I heard recently a chef called in to 'design a sausage', having to pick sage from the factory decorative flowerbed and borrow salt from the works canteen tables because simple natural ingredients just weren't stocked in the research kitchens just cheap 'flavourings'. This has meant that generally we value food less and end up buying more and more and ever cheaper food of lesser and lesser quality and flavour.

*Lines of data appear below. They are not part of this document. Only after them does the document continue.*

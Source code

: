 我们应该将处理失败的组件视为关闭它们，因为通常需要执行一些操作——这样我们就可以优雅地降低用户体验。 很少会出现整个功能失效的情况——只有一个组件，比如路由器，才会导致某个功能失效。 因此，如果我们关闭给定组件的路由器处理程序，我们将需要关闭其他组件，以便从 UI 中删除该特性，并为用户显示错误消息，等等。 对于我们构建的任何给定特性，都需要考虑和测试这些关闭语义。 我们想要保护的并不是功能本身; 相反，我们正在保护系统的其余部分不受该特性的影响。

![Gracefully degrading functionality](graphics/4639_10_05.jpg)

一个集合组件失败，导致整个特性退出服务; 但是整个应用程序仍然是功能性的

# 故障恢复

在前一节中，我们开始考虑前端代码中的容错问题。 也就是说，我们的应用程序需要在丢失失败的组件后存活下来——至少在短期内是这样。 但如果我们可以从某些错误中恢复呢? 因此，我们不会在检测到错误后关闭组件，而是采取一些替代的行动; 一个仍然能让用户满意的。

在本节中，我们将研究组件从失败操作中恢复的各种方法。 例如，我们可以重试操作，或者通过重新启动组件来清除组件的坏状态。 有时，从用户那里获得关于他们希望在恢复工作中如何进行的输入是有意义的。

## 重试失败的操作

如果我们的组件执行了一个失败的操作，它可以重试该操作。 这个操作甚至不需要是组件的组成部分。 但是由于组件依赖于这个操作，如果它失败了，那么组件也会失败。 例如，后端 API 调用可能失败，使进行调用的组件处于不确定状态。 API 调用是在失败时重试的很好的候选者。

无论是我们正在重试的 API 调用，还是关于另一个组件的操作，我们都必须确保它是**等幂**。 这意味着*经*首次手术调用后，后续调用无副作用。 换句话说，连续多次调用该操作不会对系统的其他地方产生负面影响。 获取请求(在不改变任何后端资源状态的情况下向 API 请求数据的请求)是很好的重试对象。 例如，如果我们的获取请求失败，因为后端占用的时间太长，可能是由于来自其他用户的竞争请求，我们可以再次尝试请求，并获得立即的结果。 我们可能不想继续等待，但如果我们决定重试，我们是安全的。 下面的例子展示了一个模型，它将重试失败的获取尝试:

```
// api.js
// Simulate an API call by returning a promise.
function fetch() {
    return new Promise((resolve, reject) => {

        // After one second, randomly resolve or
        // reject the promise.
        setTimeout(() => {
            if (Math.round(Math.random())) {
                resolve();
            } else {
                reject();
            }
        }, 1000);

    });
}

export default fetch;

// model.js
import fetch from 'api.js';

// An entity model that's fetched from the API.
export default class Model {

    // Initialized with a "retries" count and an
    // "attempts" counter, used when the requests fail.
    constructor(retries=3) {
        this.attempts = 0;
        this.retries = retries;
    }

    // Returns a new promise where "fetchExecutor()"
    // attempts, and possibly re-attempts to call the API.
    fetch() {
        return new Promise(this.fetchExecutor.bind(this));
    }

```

In the same way mass-production in some other sectors has developed such that price is the main benchmark. A certain Swedish furniture manufacturer has made modern design very affordable, but price has again become the major decider. The only trouble is that whilst inexpensive, chipboard isn't the strongest material in the world, veneers chip off and furniture has become a disposable item - either by choice, its so cheap that furniture can be disposed of to match the decor rather than the other way round, or just because the materials are so fragile that they don't survive moving house.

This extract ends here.